Mais pour qu’un élément soit utile et utilisable, une certaine qualité de son contenu est indispensable. Or on ne peut pas attendre des données de qualité de la part d’une personne tant que celle-ci n’a pas conscience de leur utilisation, par qui, quand et comment. Et si cette personne s’aperçoit que ces données ne sont plus utilisées, la qualité tombera aussitôt.
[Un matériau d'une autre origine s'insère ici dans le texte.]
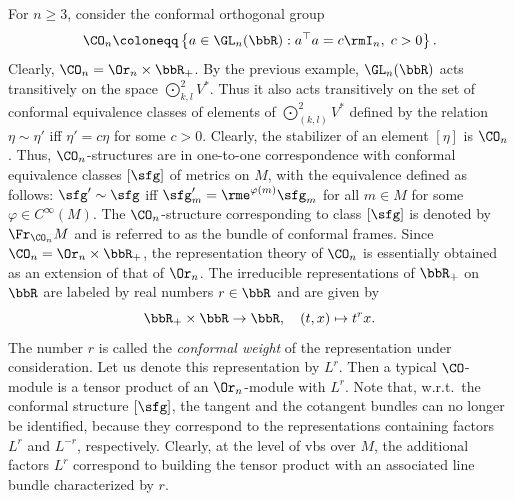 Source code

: \begin{example}
    For $n\geq 3$, consider the conformal orthogonal group 
    \[\CO_n\coloneqq \left\{a\in\GL_n(\bbR):a^\top a=c\rmI_n,\; c>0\right\}.\]
    Clearly, $\CO_n=\Or_n\times\bbR_+$. By the previous example, $\GL_n(\bbR)$ acts transitively on the space $\bigodot\nolimits^2_{k,l}V^\ast$. Thus it also acts transitively on the set of conformal equivalence classes of elements of $\bigodot\nolimits^2_{(k,l)}V^\ast$ defined by the relation $\eta\sim\eta'$ iff $\eta'=c\eta$ for some $c>0$. Clearly, the stabilizer of an element $[\eta]$ is $\CO_n$. Thus, $\CO_n$-structures are in one-to-one correspondence with conformal equivalence classes $[\sfg]$ of metrics on $M$, with the equivalence defined as follows: $\sfg'\sim\sfg$ iff $\sfg'_m=\rme^{\varphi(m)}\sfg_m$ for all $m\in M$ for some $\varphi\in C^\infty(M)$. The $\CO_n$-structure corresponding to class $[\sfg]$ is denoted by $\Fr_{\CO_n}M$ and is referred to as the bundle of conformal frames.
    Since $\CO_n=\Or_n\times\bbR_+$, the representation theory of $\CO_n$ is essentially obtained as an extension of that of $\Or_n$. The irreducible representations of $\bbR_+$ on $\bbR$ are labeled by real numbers $r\in\bbR$ and are given by 
    \[\bbR_+\times\bbR\to \bbR,\quad (t,x)\mapsto t^r x.\]
    The number $r$ is called the \emph{conformal weight} of the representation under consideration. Let us denote this representation by $L^r$. Then a typical $\CO$-module is a tensor product of an $\Or_n$-module with $L^r$. Note that, w.r.t.\ the conformal structure $[\sfg]$, the tangent and the cotangent bundles can no longer be identified, because they correspond to the representations containing factors $L^r$ and $L^{-r}$, respectively. Clearly, at the level of \glspl{vb} over $M$, the additional factors $L^r$ correspond to building the tensor product with an associated line bundle characterized by $r$.


\end{example}
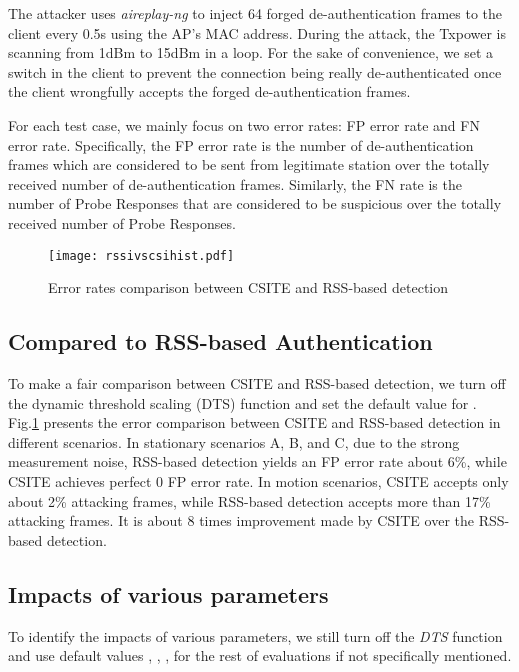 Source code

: \documentclass[conference]{IEEEtran}
\begin{document}
The attacker uses \textit{aireplay-ng} to inject 64 forged de-authentication frames to the client every 0.5s using the AP's MAC address. During the attack, the Txpower is scanning from 1dBm to 15dBm in a loop. For the sake of convenience, we set a switch in the client to prevent the connection being really de-authenticated once the client wrongfully accepts the forged de-authentication frames.



For each test case, we mainly focus on two error rates: FP error rate and FN error rate. Specifically, the FP error rate is the number of de-authentication frames which are considered to be sent from legitimate station over the totally received number of de-authentication frames. Similarly, the FN rate is the number of Probe Responses that are considered to be suspicious over the totally received number of Probe Responses.




\begin{figure}[hptb]
\begin{center}
\texttt{[image: rssivscsihist.pdf]}
\end{center}
\caption{Error rates comparison between CSITE and RSS-based detection }
\label{fig:RSSvscsihist}
\vspace{-0.1in}
\end{figure}


\subsection{Compared to RSS-based Authentication}



To make a fair comparison between CSITE and RSS-based detection, we turn off the dynamic threshold scaling (DTS) function and set the default value for . Fig.\ref{fig:RSSvscsihist} presents the error comparison between CSITE and RSS-based detection in different scenarios. In stationary scenarios A, B, and C, due to the strong measurement noise, RSS-based detection yields an FP error rate about 6\%, while  CSITE achieves perfect 0 FP error rate. In motion scenarios, CSITE accepts only about 2\% attacking frames, while RSS-based detection accepts more than 17\% attacking frames. It is about 8 times improvement made by CSITE over the RSS-based detection.


\subsection{Impacts of various parameters}
To identify the impacts of various parameters, we still turn off the \textit{DTS} function and use default values , , ,  for the rest of evaluations if not specifically mentioned.
\end{document}

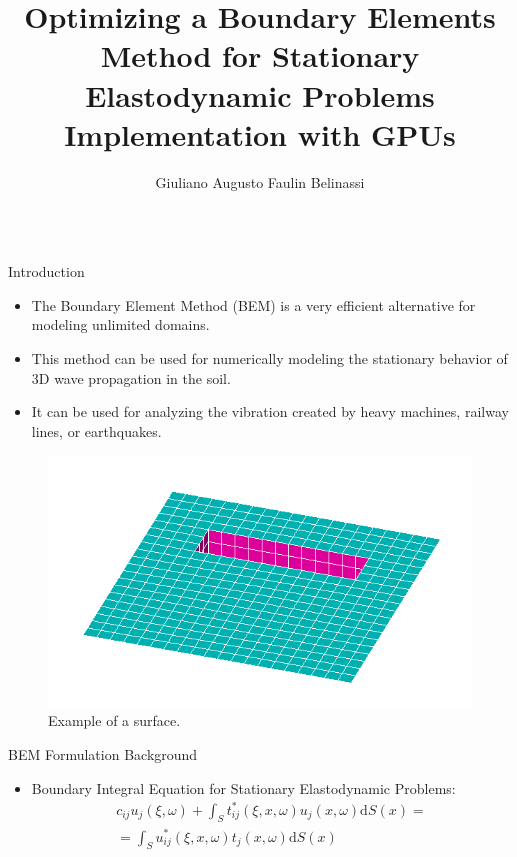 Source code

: \documentclass{beamer}
\author[giuliano.belinassi@usp.br]{Giuliano Augusto Faulin Belinassi}
\title{Optimizing a Boundary Elements Method for Stationary Elastodynamic Problems Implementation with GPUs}
\institute{Instituto de Matemática e Estatística - Universidade de São Paulo}
\begin{document}
\begin{frame}[fragile]\centering

\begin{columns}[T]

\begin{column}{.46\textwidth}

\begin{block}{Introduction}\justifying

\begin{itemize}

\item The Boundary Element Method (BEM) is a very efficient alternative for modeling unlimited domains.
\item This method can be used for numerically modeling the stationary behavior of 3D wave propagation in the soil.
\item It can be used for analyzing the vibration created by heavy machines, railway lines, or earthquakes.

\end{itemize}

\vspace{0.5cm}

\begin{figure}
	\centering
	\includegraphics[scale=0.7]{trincheira.png}
	\caption{Example of a surface.}

\end{figure}

\end{block}

\begin{block}{BEM Formulation Background}\justifying

\begin{itemize}
\item Boundary Integral Equation for Stationary Elastodynamic Problems:
\begin{equation}
\begin{split}
	c_{ij}u_{j}(\xi,\omega) + \int_S t_{ij}^*(\xi, x, \omega)u_j (x, \omega)\text{d}S(x) = \\
	= \int_S u_{ij}^*(\xi, x, \omega) t_j(x, \omega)\text{d}S(x) \label{bem_formulation} \nonumber
\end{split}
\end{equation}


\end{itemize}
\end{block}
\end{column}
\end{columns}
\end{frame}
\end{document}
C’est par exemple le cas des données alimentant des indicateurs.

Utilisé et valorisé

Non seulement les éléments développés doivent être utiles et utilisables, mais encore faut-il qu’ils soient utilisés ! Cela suppose d’analyser régulièrement l’usage effectif de ces éléments, pour mieux les réorienter et les valoriser. Et il est important que tout le monde soit conscient de leur valeur, ce qui implique un effort de communication.

CACAO : de la rhétorique aux principes de management

Comme nous venons de le voir, ce qui pouvait ressembler à une vaste fumisterie en lisant l’introduction de cet article, peut au contraire devenir un socle puissant de principes de management, ces cinq principes ou axes constituant une boussole pour chacun.

Les exemples donnés sont tous issus d’observations répétées et d’expériences réelles, et démontrent que lorsque le management embarque une bonne dose de GBS (cette ATL signifie Gros Bon Sens, et ATL signifie Abréviation à Trois Lettres !), le chemin vers la performances’éclaire rapidement, une fois pavé de « CooperationAlignmentContentsAdjustmentOutcome » (CACAO). Cela illustre le slogan d’inspearit : « Mobiliser par le sens ».

Ce simple modèle CACAO peut aussi être utilisé comme point d’entrée pour établir un état des lieux rapide du fonctionnement d’une organisation, ouvrant la voie à des améliorations tangibles : un véritable booster.

Maintenant, à vous de jouer : vous pouvez, comme indiqué précédemment, simplement placer ces formules en réunion. Mais vous pouvez aussi et surtout, à l’aide de ces principes, prendre un certain recul sur votre activité et rechercher des améliorations individuelles et collectives.